Exercise directions: Going down the data below, set down exactly the line with "Most importantly between" and each line after it through the line with "The model-fitting is"; no other lines.

[Rendered images with source text]
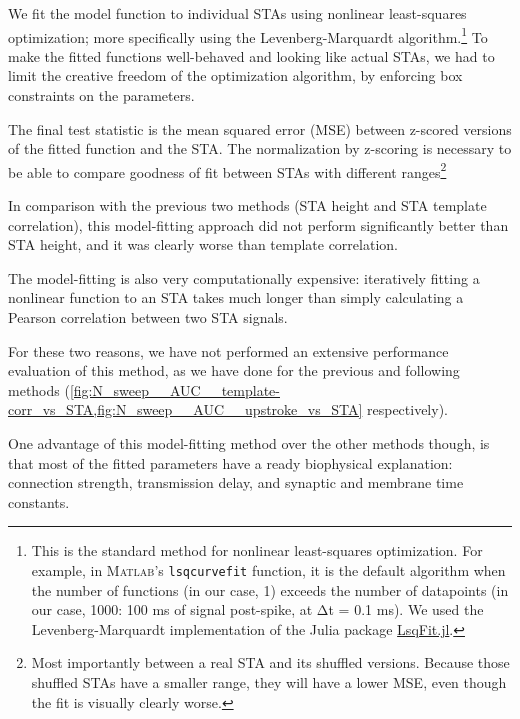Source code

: We fit the model function to individual STAs using nonlinear least-squares optimization; more specifically using the Levenberg-Marquardt algorithm.\footnote{
    This is the standard method for nonlinear least-squares optimization. For example, in \textsc{Matlab}'s \texttt{lsqcurvefit} function,  it is the default algorithm when the number of functions (in our case, 1) exceeds the number of datapoints (in our case, 1000:  100 ms of signal post-spike, at Δt = 0.1 ms).\newline
    We used the Levenberg-Marquardt implementation of the Julia package \href{https://github.com/JuliaNLSolvers/LsqFit.jl}{LsqFit.jl}.
}
%
To make the fitted functions well-behaved and looking like actual STAs, we had to limit the creative freedom of the optimization algorithm, by enforcing box constraints on the parameters.

The final test statistic is the mean squared error (MSE) between z-scored versions of the fitted function and the STA. The normalization by z-scoring is necessary to be able to compare goodness of fit between STAs with different ranges\footnote{
    Most importantly between a real STA and its shuffled versions.
    Because those shuffled STAs have a smaller range, they will have a lower MSE, even though the fit is visually clearly worse.
}

In comparison with the previous two methods (STA height and STA template correlation), this model-fitting approach did not perform significantly better than STA height, and it was clearly worse than template correlation.

The model-fitting is also very computationally expensive: iteratively fitting a nonlinear function to an STA takes much longer than simply calculating a Pearson correlation between two STA signals.

For these two reasons, we have not performed an extensive performance evaluation of this method, as we have done for the previous and following methods (\cref{fig:N_sweep__AUC__template-corr_vs_STA,fig:N_sweep__AUC__upstroke_vs_STA} respectively).

One advantage of this model-fitting method over the other methods though, is that most of the fitted parameters have a ready biophysical explanation: connection strength, transmission delay, and synaptic and membrane time constants.







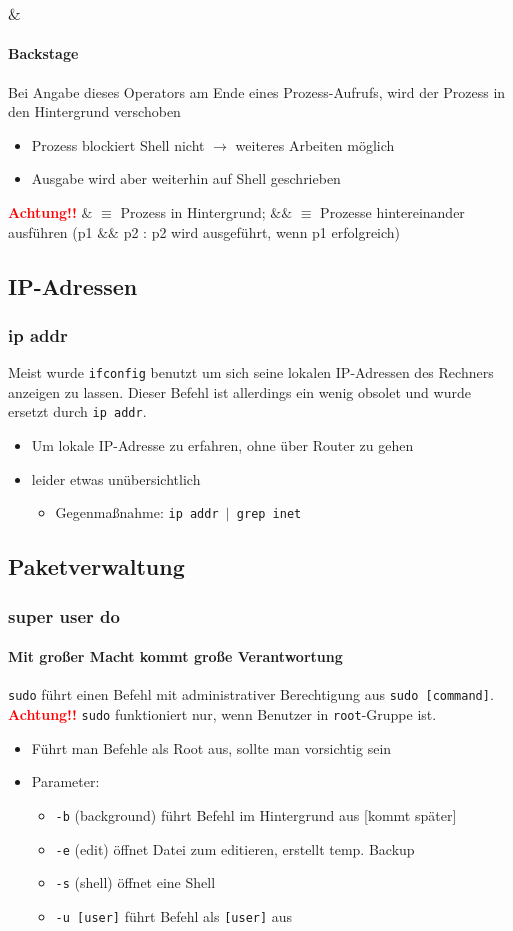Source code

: \documentclass[12pt,utf8]{beamer}
\begin{document}
\begin{frame}
\frametitle{$\&$}
\framesubtitle{Backstage}
Bei Angabe dieses Operators am Ende eines Prozess-Aufrufs, wird der Prozess in den Hintergrund verschoben
\begin{itemize}
	\item Prozess blockiert Shell nicht $\to$ weiteres Arbeiten möglich
	\item Ausgabe wird aber weiterhin auf Shell geschrieben
\end{itemize}
\textbf{\textcolor{red}{Achtung!!}} $\&$ $\equiv$ Prozess in Hintergrund; $\&\&$ $\equiv$ Prozesse hintereinander ausführen (p1 $\&\&$ p2 : p2 wird ausgeführt, wenn p1 erfolgreich)
\end{frame}

\subsection{IP-Adressen}
\begin{frame}
	\frametitle{ip addr}
	Meist wurde \texttt{ifconfig} benutzt um sich seine lokalen IP-Adressen des Rechners anzeigen zu lassen. Dieser Befehl ist allerdings ein wenig obsolet und wurde ersetzt durch \texttt{ip addr}.
	\begin{itemize}
		\item Um lokale IP-Adresse zu erfahren, ohne über Router zu gehen
		\item leider etwas unübersichtlich
		\begin{itemize}
			\item {\scriptsize Gegenmaßnahme: \texttt{ip addr $\mid$ grep inet}}
		\end{itemize}
	\end{itemize}
\end{frame}

\subsection{Paketverwaltung}
\begin{frame}
	\frametitle{super user do}
	\framesubtitle{Mit großer Macht kommt große Verantwortung}
	\texttt{sudo} führt einen Befehl mit administrativer Berechtigung aus \texttt{sudo [command]}.
	\textbf{\textcolor{red}{Achtung!!}} \texttt{sudo} funktioniert nur, wenn Benutzer in \texttt{root}-Gruppe ist.
	\begin{itemize}
		\item Führt man Befehle als Root aus, sollte man vorsichtig sein
		\item Parameter:
		\begin{itemize}[<+->]
			\item {\scriptsize \texttt{-b} (background) führt Befehl im Hintergrund aus [kommt später]}
			\item {\scriptsize \texttt{-e} (edit) öffnet Datei zum editieren, erstellt temp. Backup}
			\item {\scriptsize \texttt{-s} (shell) öffnet eine Shell}
			\item {\scriptsize \texttt{-u [user]} führt Befehl als \texttt{[user]} aus}
		\end{itemize}
	\end{itemize}
\end{frame}
\end{document}
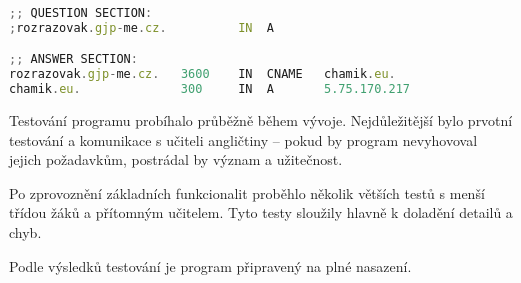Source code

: \begin{lstlisting}[language=JavaScript,caption={Úryvek výpisu programu dig}]
;; QUESTION SECTION:
;rozrazovak.gjp-me.cz.		    IN	A

;; ANSWER SECTION:
rozrazovak.gjp-me.cz.	3600    IN	CNAME	chamik.eu.
chamik.eu.		        300	    IN	A	    5.75.170.217
\end{lstlisting}

Testování programu probíhalo průběžně během vývoje. Nejdůležitější bylo prvotní testování a komunikace s učiteli angličtiny -- pokud by program nevyhovoval jejich požadavkům, postrádal by význam a užitečnost.

Po zprovoznění základních funkcionalit proběhlo několik větších testů s menší třídou žáků a přítomným učitelem. Tyto testy sloužily hlavně k doladění detailů a chyb.

Podle výsledků testování je program připravený na plné nasazení.

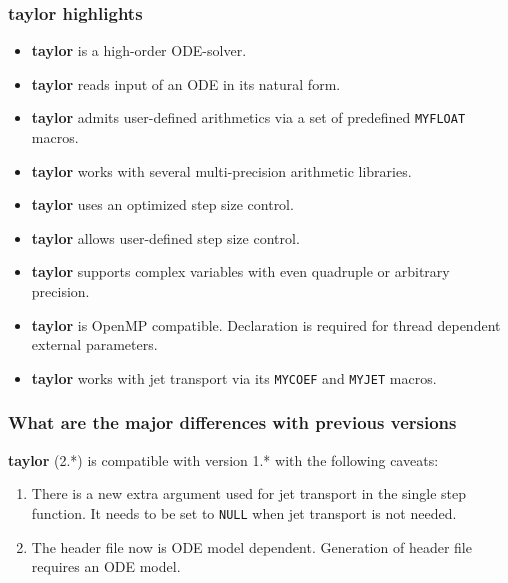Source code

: \documentclass[10pt]{article}
\theoremstyle{remark}
\newcommand{\taylorname}{{\bf taylor}}
\newcommand{\myfloat}{{\tt MY\symbol{95}FLOAT}}
\newcommand{\myjet}{{\tt MY\symbol{95}JET}}
\newcommand{\mycoef}{{\tt MY\symbol{95}COEF}}
\begin{document}
\subsubsection*{\taylorname{} highlights}

\begin{itemize}
    \item \taylorname{} is a high-order ODE-solver.
    \item \taylorname{} reads input of an ODE in its natural form.
    \item \taylorname{} admits user-defined arithmetics via a set of
      predefined \myfloat{} macros.
    \item \taylorname{} works with several multi-precision arithmetic
      libraries.
    \item \taylorname{} uses an optimized step size control.
    \item \taylorname{} allows user-defined step size control.
    \item \taylorname{} supports complex variables with even quadruple
      or arbitrary precision.
    \item \taylorname{} is OpenMP compatible. Declaration is required
      for thread dependent external parameters.
    \item \taylorname{} works with jet transport via its \mycoef{} and \myjet{}
      macros.
\end{itemize}

\subsubsection*{What are the major differences with previous versions}
\taylorname{} (2.*) is compatible with version 1.* with the following
caveats:
\begin{enumerate}
\renewcommand{\labelenumi}{\theenumi.)}
    \item There is a new extra argument used for jet transport in the
      single step function. It needs to be set to \verb+NULL+ when jet
      transport is not needed.
    \item The header file now is ODE model dependent. Generation of
      header file requires an ODE model.
\end{enumerate}
\end{document}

Your response:
    Most importantly between a real STA and its shuffled versions.
    Because those shuffled STAs have a smaller range, they will have a lower MSE, even though the fit is visually clearly worse.
}

In comparison with the previous two methods (STA height and STA template correlation), this model-fitting approach did not perform significantly better than STA height, and it was clearly worse than template correlation.

The model-fitting is also very computationally expensive: iteratively fitting a nonlinear function to an STA takes much longer than simply calculating a Pearson correlation between two STA signals.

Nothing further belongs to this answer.